What you are asked to do - For the entries below, count the lines that contain the word "random" and reply with that number only.

Saved entries:
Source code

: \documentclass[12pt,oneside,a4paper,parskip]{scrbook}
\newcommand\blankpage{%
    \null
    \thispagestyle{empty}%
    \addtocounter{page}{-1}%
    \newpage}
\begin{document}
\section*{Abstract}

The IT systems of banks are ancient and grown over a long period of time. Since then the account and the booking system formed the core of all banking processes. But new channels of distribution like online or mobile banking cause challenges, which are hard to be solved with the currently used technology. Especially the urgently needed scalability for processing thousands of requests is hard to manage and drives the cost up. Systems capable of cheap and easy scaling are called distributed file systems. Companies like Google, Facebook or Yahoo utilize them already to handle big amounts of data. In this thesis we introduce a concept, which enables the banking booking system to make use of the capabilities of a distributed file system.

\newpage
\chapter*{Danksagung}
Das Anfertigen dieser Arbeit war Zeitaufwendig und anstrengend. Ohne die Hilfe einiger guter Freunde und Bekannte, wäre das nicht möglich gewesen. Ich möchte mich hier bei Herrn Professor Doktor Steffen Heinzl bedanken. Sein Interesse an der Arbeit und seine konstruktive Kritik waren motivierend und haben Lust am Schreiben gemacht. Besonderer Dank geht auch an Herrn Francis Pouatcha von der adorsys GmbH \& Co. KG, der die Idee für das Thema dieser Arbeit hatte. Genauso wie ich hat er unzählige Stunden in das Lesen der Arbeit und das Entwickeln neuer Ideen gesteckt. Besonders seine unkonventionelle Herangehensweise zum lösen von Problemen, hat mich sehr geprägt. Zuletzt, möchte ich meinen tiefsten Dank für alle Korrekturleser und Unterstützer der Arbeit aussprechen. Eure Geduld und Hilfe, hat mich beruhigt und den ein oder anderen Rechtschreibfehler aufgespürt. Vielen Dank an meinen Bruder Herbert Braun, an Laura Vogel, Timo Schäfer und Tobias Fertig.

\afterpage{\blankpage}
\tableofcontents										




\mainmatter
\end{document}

---

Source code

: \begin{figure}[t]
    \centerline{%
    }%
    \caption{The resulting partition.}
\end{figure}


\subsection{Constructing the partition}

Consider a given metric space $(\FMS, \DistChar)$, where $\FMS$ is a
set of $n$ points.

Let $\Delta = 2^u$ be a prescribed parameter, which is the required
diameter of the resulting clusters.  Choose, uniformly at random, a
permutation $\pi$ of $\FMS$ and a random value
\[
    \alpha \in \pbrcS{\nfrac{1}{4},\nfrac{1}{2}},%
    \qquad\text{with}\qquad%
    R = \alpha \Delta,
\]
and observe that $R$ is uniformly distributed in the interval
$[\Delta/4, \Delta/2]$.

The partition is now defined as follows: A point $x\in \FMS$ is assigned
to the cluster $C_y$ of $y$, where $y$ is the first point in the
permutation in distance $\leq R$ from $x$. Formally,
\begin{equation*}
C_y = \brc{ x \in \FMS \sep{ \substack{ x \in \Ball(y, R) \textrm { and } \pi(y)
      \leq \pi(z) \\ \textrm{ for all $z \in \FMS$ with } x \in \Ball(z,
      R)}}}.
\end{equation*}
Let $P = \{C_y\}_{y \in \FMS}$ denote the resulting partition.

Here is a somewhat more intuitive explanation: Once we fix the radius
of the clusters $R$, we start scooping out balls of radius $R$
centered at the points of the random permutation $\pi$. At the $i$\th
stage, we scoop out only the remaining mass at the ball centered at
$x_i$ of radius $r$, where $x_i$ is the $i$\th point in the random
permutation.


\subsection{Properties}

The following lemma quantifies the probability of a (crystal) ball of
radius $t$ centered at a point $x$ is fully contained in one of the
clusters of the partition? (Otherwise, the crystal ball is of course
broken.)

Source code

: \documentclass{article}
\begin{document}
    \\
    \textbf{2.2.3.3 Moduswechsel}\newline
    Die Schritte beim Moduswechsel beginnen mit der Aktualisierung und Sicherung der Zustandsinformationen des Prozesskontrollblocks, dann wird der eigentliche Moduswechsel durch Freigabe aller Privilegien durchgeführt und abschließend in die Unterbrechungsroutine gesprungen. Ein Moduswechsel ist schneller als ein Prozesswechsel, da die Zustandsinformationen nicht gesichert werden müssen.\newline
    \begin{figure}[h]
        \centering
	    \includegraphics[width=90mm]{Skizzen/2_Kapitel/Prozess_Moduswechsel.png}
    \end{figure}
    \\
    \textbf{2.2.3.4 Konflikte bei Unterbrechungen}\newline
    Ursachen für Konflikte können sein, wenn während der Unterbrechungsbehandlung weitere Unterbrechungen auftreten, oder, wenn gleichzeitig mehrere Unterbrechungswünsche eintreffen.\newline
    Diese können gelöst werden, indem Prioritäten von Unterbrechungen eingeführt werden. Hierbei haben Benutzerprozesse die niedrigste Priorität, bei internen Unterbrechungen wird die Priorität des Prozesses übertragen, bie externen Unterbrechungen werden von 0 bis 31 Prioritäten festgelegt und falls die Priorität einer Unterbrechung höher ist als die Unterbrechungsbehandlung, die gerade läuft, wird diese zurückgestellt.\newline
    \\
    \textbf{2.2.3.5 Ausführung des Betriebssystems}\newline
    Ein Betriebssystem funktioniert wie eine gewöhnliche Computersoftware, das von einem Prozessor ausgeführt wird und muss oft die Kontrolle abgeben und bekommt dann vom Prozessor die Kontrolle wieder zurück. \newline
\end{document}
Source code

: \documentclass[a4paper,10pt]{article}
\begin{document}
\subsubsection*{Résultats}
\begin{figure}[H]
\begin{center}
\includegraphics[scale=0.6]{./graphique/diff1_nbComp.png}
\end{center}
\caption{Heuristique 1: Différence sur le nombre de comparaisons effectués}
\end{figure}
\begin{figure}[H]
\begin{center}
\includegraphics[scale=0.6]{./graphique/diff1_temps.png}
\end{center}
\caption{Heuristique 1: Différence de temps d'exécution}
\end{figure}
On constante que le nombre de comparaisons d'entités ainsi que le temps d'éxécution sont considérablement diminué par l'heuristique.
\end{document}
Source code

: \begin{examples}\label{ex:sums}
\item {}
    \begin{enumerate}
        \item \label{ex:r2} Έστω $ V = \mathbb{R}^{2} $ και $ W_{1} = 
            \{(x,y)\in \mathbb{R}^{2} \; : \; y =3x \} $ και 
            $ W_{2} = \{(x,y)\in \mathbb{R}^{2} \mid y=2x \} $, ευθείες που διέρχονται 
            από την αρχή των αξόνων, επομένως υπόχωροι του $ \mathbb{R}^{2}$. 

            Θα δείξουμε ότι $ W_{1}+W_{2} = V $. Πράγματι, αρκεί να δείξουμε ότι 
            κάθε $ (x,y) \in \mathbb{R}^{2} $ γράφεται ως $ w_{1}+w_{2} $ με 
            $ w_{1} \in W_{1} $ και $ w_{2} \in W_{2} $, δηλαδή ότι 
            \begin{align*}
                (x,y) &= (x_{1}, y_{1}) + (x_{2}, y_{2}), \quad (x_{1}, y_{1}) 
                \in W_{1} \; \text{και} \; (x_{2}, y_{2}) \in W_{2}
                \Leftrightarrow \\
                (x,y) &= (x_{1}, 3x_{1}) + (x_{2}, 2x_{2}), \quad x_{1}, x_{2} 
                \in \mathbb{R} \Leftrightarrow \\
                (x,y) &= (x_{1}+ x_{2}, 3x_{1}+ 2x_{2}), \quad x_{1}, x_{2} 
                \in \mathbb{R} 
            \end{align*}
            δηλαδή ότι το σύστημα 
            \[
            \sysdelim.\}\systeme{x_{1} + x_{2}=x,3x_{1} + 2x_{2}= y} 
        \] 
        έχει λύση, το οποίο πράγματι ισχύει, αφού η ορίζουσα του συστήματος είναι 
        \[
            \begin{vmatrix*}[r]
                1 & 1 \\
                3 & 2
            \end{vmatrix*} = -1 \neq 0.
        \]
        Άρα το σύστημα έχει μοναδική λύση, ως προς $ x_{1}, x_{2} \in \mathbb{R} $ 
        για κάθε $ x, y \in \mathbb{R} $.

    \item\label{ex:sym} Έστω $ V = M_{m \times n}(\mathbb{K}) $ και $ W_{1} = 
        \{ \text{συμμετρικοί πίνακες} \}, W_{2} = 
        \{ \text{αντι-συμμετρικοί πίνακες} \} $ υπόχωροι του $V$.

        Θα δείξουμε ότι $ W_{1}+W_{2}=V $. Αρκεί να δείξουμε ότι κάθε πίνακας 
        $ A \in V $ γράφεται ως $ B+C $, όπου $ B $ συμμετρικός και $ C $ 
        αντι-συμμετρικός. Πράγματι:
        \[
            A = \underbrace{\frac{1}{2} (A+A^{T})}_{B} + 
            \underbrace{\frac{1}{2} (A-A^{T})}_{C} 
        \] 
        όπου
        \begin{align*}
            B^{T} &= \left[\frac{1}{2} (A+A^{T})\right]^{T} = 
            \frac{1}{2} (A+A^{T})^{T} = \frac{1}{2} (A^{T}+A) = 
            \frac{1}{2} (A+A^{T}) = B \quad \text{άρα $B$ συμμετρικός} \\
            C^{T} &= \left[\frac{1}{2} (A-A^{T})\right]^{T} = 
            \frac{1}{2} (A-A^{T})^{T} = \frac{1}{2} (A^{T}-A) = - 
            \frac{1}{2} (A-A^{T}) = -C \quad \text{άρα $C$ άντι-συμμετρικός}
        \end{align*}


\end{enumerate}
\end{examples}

---

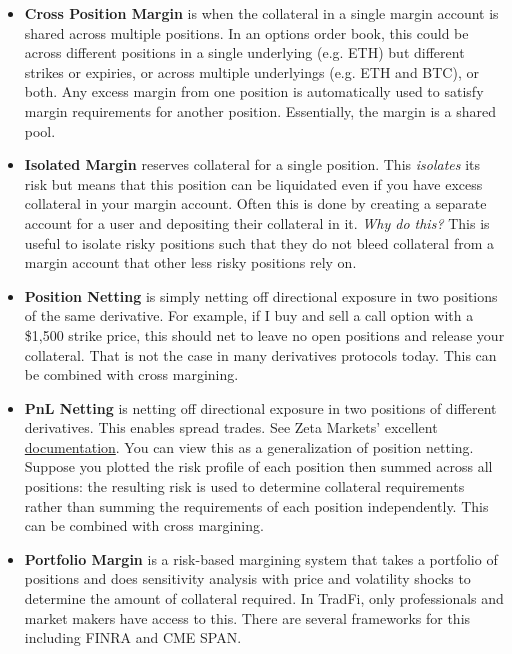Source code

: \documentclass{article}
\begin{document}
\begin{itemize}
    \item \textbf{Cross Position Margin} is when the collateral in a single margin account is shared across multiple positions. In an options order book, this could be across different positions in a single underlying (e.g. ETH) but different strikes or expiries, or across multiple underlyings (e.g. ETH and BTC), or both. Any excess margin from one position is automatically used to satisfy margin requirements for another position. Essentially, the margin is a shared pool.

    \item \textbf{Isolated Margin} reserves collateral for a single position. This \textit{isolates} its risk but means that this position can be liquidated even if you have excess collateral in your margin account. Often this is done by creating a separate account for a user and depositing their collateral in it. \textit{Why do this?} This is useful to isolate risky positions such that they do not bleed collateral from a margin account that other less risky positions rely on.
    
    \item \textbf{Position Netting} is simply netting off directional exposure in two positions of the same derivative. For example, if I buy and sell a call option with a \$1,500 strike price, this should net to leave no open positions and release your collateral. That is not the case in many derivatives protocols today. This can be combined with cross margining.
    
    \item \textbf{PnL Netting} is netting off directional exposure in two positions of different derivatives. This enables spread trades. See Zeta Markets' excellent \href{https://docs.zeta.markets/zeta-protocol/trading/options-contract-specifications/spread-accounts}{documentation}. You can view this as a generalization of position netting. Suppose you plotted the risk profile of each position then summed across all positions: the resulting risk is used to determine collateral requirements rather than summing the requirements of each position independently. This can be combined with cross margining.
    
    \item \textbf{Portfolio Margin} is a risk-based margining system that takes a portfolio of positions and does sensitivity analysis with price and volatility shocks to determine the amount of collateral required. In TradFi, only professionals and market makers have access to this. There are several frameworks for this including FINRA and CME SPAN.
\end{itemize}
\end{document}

Solution to this task - 4